During unfolding, the *body* is duplicated once for each condition. It is then adapted by adding the condition expression to, e.g., [field loops](#field-loop).
##### Example
repeat with {
( 0 == ( i0 + i1 ) % 2 ),
( 1 == ( i0 + i1 ) % 2 ),
loop over p { /* ... */ }
communicate p
}
#### Color Statement
Colors a set of statements in a *body* with given *colors* computations.
##### Syntax
color with { colors , body }
##### Details
*colors* must be a comma-separated list of modulo expressions whose divisors are natural numbers. Each expression specifies how one element of the color vector is computed.
*body* must be a list of suitable [statements](#inner-statements). May be empty. Currently only [field loops](#field-loop) are colored. Other statements remain untouched. In future versions, [apply bc](#apply-bc) and [communicate](#communicate) will be handled as well.

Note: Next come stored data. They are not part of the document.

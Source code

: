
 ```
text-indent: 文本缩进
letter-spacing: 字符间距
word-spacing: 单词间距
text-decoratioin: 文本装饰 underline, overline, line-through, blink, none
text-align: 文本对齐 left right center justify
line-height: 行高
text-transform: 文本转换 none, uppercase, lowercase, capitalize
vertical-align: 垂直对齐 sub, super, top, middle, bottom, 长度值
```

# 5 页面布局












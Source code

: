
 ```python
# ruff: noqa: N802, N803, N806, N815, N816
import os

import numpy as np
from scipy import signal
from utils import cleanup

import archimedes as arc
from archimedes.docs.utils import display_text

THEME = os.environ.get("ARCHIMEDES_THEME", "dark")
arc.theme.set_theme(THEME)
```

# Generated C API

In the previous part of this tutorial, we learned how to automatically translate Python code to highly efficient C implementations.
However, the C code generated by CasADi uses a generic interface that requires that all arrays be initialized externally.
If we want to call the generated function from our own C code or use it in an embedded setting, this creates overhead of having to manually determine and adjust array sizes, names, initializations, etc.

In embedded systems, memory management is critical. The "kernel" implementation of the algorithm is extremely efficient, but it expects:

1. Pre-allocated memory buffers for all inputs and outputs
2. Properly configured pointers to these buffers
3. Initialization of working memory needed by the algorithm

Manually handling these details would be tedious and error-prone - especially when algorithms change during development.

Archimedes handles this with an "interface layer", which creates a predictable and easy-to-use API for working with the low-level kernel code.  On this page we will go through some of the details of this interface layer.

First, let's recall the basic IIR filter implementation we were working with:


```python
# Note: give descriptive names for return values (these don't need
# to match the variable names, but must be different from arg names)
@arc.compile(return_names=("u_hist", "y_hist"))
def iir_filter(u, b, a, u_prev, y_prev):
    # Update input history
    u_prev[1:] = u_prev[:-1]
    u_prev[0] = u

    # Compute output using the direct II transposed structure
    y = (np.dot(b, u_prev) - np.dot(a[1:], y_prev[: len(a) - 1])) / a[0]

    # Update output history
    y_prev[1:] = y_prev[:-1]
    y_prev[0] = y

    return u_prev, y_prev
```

During unfolding, the *body* is duplicated once for each color. It is then adapted to the current color by adding the color expression to, e.g., [field loops](#field-loop) as (potentially additional) condition.
##### Example
color with {
i0 % 2,
i1 % 2,
loop over p { /* ... */ }
communicate p
}
## Language Extensions
### Top-Level
#### Import
Imports the content of another DSL file.
##### Syntax
import filename
##### Details
*filename* is relative to the location of the current DSL file. The location is automatically adapted for nested imports.
Multiple import statements in the same file are supported.
##### Example
import '../lib/defaultGlobals.exa4'
#### Inline Knowledge
Allows specifying knowledge parameters in the DSL.
##### Syntax
Knowledge { parameters }
##### Details
*parameters* must be a list of key-value assignments. Separation by comma is not supported. May be empty.
Multiple knowledge inlines in the same file are supported.
##### Example
Knowledge {
opt_useAddressPrecalc = true
opt_unroll = 2
}
#### Global Section
Opens a new global section holding declarations of global [variables](#variable-declaration) and [values](#value-declaration).
##### Syntax
Globals { entries }
##### Details
*entries* must be a list of valid [variable declarations](#variable-declaration) and [value declarations](#value-declaration). May be empty.
Multiple global sections in one DSL document are supported.
##### Example
Globals {
Var omega : Real = 0.8
Val maxNumIts : Int = 128
}
#### Function Template
Declares a new function template with the given *name*.
##### Syntax
FunctionTemplate name < templateParams > ( functionParams ) : returnType { body }
##### Details
FuncTemplate can be used instead of FunctionTemplate.
*templateParams* must be a list of identifiers that must be separated by comma or newline. May be empty.
*functionParams* must be a list of [function arguments](#function-argument). May be separated by comma. May be empty.
*returnType* must be a valid [language data type](#data-types).
This statement will not map to a function without suitable [function instantiations](#function-instantiation).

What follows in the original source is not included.